__What the task asks__
For the data below, restate word for word only the lines from the line containing "For our volatility" through the line containing "Morgan Stanley (MS)", both ends included.

__Stored data__
•••••

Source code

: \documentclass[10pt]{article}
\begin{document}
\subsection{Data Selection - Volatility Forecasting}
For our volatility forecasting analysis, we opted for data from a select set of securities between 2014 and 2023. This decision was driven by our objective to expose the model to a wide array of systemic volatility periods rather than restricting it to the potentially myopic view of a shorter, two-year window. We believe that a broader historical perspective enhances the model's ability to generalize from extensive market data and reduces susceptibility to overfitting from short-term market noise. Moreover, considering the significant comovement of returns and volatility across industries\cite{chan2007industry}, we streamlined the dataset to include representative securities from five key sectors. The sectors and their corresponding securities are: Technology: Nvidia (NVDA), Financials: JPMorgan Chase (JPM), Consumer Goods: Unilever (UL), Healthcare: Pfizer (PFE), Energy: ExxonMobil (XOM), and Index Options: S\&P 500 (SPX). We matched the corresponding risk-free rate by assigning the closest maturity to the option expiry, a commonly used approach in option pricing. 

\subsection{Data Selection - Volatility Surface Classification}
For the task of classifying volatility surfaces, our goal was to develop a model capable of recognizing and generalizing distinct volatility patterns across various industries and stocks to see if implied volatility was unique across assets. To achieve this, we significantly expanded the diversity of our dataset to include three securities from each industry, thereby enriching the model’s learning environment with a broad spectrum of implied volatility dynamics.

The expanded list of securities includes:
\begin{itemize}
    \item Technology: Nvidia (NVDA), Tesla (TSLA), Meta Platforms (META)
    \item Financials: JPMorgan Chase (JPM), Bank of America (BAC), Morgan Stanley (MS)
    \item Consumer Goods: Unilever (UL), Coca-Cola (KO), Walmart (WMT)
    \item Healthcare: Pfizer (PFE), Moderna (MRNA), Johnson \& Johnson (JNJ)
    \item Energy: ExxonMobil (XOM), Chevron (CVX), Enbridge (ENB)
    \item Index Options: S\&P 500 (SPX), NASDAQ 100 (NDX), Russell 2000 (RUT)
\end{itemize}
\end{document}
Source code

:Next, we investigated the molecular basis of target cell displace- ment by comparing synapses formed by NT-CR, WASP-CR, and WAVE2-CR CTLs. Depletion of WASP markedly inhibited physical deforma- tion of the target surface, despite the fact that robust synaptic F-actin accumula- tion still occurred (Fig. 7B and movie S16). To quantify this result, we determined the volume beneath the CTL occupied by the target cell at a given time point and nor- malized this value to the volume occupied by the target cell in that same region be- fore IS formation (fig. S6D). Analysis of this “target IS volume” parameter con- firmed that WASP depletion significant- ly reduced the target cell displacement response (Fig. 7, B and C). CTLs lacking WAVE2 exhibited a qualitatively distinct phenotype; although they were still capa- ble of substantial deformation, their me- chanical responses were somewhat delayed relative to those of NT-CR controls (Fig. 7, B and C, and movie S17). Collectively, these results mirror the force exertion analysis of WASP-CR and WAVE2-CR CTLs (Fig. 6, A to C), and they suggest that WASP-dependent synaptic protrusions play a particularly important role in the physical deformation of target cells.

•••••

__Reply to the task__
For our volatility forecasting analysis, we opted for data from a select set of securities between 2014 and 2023. This decision was driven by our objective to expose the model to a wide array of systemic volatility periods rather than restricting it to the potentially myopic view of a shorter, two-year window. We believe that a broader historical perspective enhances the model's ability to generalize from extensive market data and reduces susceptibility to overfitting from short-term market noise. Moreover, considering the significant comovement of returns and volatility across industries\cite{chan2007industry}, we streamlined the dataset to include representative securities from five key sectors. The sectors and their corresponding securities are: Technology: Nvidia (NVDA), Financials: JPMorgan Chase (JPM), Consumer Goods: Unilever (UL), Healthcare: Pfizer (PFE), Energy: ExxonMobil (XOM), and Index Options: S\&P 500 (SPX). We matched the corresponding risk-free rate by assigning the closest maturity to the option expiry, a commonly used approach in option pricing. 

\subsection{Data Selection - Volatility Surface Classification}
For the task of classifying volatility surfaces, our goal was to develop a model capable of recognizing and generalizing distinct volatility patterns across various industries and stocks to see if implied volatility was unique across assets. To achieve this, we significantly expanded the diversity of our dataset to include three securities from each industry, thereby enriching the model’s learning environment with a broad spectrum of implied volatility dynamics.

The expanded list of securities includes:
\begin{itemize}
    \item Technology: Nvidia (NVDA), Tesla (TSLA), Meta Platforms (META)
    \item Financials: JPMorgan Chase (JPM), Bank of America (BAC), Morgan Stanley (MS)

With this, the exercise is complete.